Thursday, 30 Aug 2007- Written by

Thank you Peter Griffin for your inspiration for this new topic about what bothers you in todays world. I can easily go on for weeks about things that really bother me. In my travels to work everyday from Long Island to Downtown Manhattan I come across tons of things that rub me the wrong way or in Peters words “grinds my gears”. While frequenting many bars and different parties I can come up with tons of material. So let’s start … here is the first official ….

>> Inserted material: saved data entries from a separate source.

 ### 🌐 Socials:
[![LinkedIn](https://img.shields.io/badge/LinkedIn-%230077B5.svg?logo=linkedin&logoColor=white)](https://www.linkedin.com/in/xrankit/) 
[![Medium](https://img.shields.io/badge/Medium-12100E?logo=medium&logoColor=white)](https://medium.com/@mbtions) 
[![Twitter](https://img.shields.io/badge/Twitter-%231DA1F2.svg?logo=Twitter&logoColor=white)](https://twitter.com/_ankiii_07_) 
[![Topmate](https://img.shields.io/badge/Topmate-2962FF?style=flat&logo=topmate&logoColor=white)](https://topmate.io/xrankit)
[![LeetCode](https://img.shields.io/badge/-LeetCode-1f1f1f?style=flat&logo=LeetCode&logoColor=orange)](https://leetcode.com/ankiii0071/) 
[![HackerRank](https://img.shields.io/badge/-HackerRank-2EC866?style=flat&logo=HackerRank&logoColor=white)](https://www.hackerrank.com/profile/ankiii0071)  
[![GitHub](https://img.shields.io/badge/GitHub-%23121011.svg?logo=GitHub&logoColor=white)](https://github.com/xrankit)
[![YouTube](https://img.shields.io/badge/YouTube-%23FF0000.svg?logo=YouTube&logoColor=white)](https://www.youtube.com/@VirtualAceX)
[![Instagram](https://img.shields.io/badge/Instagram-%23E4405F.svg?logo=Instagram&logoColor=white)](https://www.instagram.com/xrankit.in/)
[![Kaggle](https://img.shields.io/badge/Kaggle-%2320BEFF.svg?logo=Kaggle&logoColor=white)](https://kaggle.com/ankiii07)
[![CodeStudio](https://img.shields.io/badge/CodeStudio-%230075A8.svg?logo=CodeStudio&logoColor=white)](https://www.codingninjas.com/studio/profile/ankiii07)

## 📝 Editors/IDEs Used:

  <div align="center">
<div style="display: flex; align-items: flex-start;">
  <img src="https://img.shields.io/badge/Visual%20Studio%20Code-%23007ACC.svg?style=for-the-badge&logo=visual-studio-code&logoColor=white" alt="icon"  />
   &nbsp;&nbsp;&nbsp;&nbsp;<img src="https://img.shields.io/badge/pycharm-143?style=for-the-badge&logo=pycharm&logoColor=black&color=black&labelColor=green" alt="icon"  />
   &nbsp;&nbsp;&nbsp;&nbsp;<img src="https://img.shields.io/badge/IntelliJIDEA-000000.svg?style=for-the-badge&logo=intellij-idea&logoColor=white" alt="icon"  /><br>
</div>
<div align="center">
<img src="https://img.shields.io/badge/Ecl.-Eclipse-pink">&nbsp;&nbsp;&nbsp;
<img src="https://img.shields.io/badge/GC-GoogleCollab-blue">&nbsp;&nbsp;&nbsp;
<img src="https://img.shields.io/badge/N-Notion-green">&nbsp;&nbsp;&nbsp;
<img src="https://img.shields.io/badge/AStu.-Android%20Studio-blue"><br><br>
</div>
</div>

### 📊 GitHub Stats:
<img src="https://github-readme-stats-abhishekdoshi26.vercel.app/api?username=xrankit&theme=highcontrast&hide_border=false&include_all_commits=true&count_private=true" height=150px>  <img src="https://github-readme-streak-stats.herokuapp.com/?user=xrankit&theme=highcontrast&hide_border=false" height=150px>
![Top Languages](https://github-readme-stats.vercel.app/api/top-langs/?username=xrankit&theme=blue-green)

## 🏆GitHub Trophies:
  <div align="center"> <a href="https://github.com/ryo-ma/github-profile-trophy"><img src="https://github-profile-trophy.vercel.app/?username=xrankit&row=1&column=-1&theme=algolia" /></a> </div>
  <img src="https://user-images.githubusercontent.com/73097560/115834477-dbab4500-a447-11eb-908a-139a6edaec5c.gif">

My first topic is girls wearing white pants in the summer, oh wait I’m not done, not only are you wearing pants that are more then kinda see-through your also wearing a DIFFERENT color thong to accompany those white beauties. At first your normal guy instinct comes into play and you cannot keep your eye off of this Eight Wonder of the World. Then after seconds of thinking the dirtiest thoughts imaginable, like how bad you would abuse that ass and use her thong for floss. You look down and that tingling sensation you had in your pants has now turned into a huge Hard-on. Cool time for the Up-Tuck. Now I know what your thinking “Ok! I caught a hard-on from looking at a girls ass & least its not some dudes ass” but then you come back to reality and your standing on the train while this girl is in front of you and 3 people are looking at you have this HUGE meat pole standing at attention (this isn’t from personal experience I swear.. really) its really not cool. What grinds my gears is .. Girls please wear white underwear when trying to accomplish this feat of wearing white almost see-through pants or I will accidentally spill my Poland spring bottle on your ass so you WILL be the center of attention a little bit more. Footnote: The Whales Tail is ‘OK’ and always fun to look at, and is encouraged. Oh here is an example of the White Pants I’m talking about:


Courtesy of the movie Superbad

Another thing that REALLY grinds my gears is guys wearing Capri pants. Seriously when your adopting womens style for your own your a flaming homo. It’s bad enough there are gay guys out there wearing these capris ONLY because they went shopping with there hetero ‘girlfriends’ and bought them at the store ‘5-7-9′ but do you really have to go out and buy MALE Capris? This like guidos wearing parachute pants .. they were shunned from all male existence. I mean only one person can pull it off M.C. Hammer of course and that is only because he is ‘2 legit to quit’ (then lose millions supporting his entourage, then going on the Surreal Life) for that I give him a pass for it. But, If I catch another male wearing Capri pants out somewhere I will seriously kick him in the balls so hard that the only thing he will have left is a vagina. This goes for the fag who plays tennis Rafael Nadal “pictured below” … I am coming for you and your balls are not safe (no homo). So if you find yourself mistakenly purchasing Capri Pants do mankind a favor cut them to resemble regular shorts … please.